If anything seems not quite right, a further inspection is recommended.

Openshift Web Console

An account was needed to access the web console. I had chosen htpasswd as my identity provider. Therefore, the new account was created on master node with: sudo htpasswd /etc/origin/master/htpasswd [username]. Sadly, I couldn’t access the Cluster Console. I quickly found out it was due to lack of privileges. sudo oc adm policy add-cluster-role-to-user cluster-admin [username] --rolebinding-name=cluster-admins did the trick for me. And I was able to access the Cluster Console, Application Console, and Service Catalog from menu on the top left corner of the web console.

Usage

Cluster Console: monitor cluster status and events, check on all nodes, define and change all configurations, user management, read container logs, access a running container, show cluster resource with Grafana

Application Console: change the number of replicas easily

Application Deployment

There wasn’t any big issue deploying our Domjudge system. But for writing the configuration files, I think the documentation and examples aren’t enough on the Internet.

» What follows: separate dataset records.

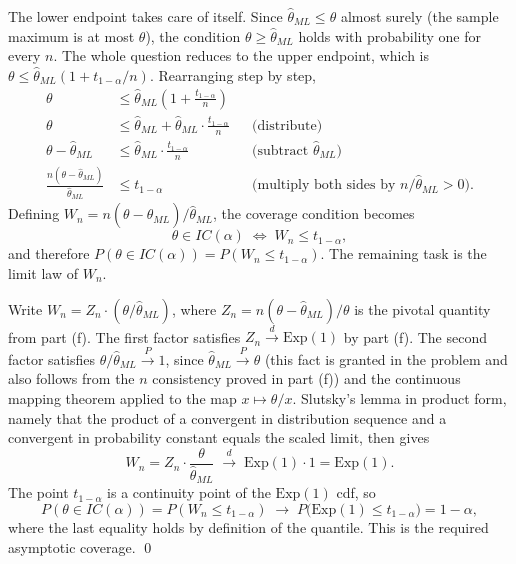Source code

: The lower endpoint takes care of itself. Since $\widehat\theta_{ML} \le \theta$ almost surely (the sample maximum is at most $\theta$), the condition $\theta \ge \widehat\theta_{ML}$ holds with probability one for every $n$. The whole question reduces to the upper endpoint, which is $\theta \le \widehat\theta_{ML}(1 + t_{1-\alpha}/n)$. Rearranging step by step,
\begin{align*}
\theta &\le \widehat\theta_{ML}\left(1 + \frac{t_{1-\alpha}}{n}\right) \\
\theta &\le \widehat\theta_{ML} + \widehat\theta_{ML} \cdot \frac{t_{1-\alpha}}{n} && \text{(distribute)} \\
\theta - \widehat\theta_{ML} &\le \widehat\theta_{ML} \cdot \frac{t_{1-\alpha}}{n} && \text{(subtract $\widehat\theta_{ML}$)} \\
\frac{n(\theta - \widehat\theta_{ML})}{\widehat\theta_{ML}} &\le t_{1-\alpha} && \text{(multiply both sides by $n/\widehat\theta_{ML} > 0$)}.
\end{align*}
Defining $W_n = n(\theta - \widehat\theta_{ML})/\widehat\theta_{ML}$, the coverage condition becomes
\[
\theta \in IC(\alpha) \;\iff\; W_n \le t_{1-\alpha},
\]
and therefore $P(\theta \in IC(\alpha)) = P(W_n \le t_{1-\alpha})$. The remaining task is the limit law of $W_n$.

Write $W_n = Z_n \cdot (\theta / \widehat\theta_{ML})$, where $Z_n = n(\theta - \widehat\theta_{ML})/\theta$ is the pivotal quantity from part (f). The first factor satisfies $Z_n \overset{d}{\longrightarrow} \mathrm{Exp}(1)$ by part (f). The second factor satisfies $\theta / \widehat\theta_{ML} \overset{P}{\longrightarrow} 1$, since $\widehat\theta_{ML} \overset{P}{\longrightarrow} \theta$ (this fact is granted in the problem and also follows from the $n$ consistency proved in part (f)) and the continuous mapping theorem applied to the map $x \mapsto \theta/x$. Slutsky's lemma in product form, namely that the product of a convergent in distribution sequence and a convergent in probability constant equals the scaled limit, then gives
\[
W_n = Z_n \cdot \frac{\theta}{\widehat\theta_{ML}} \;\overset{d}{\longrightarrow}\; \mathrm{Exp}(1) \cdot 1 = \mathrm{Exp}(1).
\]
The point $t_{1-\alpha}$ is a continuity point of the $\mathrm{Exp}(1)$ cdf, so
\[
P(\theta \in IC(\alpha)) = P(W_n \le t_{1-\alpha}) \;\longrightarrow\; P\bigl(\mathrm{Exp}(1) \le t_{1-\alpha}\bigr) = 1 - \alpha,
\]
where the last equality holds by definition of the quantile. This is the required asymptotic coverage. \qed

Sometimes, I would also check out Kubernetes examples as references.

Here are some essential components the cluster administrator needs to know:

Component Explanation Example
Image Stream internal registry, similar to an internal Docker Hub save an image from Docker Hub to Image Stream A for later use
Build Config build an image from one Image Stream and output to another build more layers to the image from Image Stream A and output to Image Stream B
Deploy Config defines how to run the application, what scale it needs run 10 replicas of an image form Image Stream B with the label app=hi
Service make the running app available inside or outside the cluster select pods whose label are app=hi and advertise them at 172.30.123.123(internal), 192.168.123.123(external), and 123.123.123.123(external)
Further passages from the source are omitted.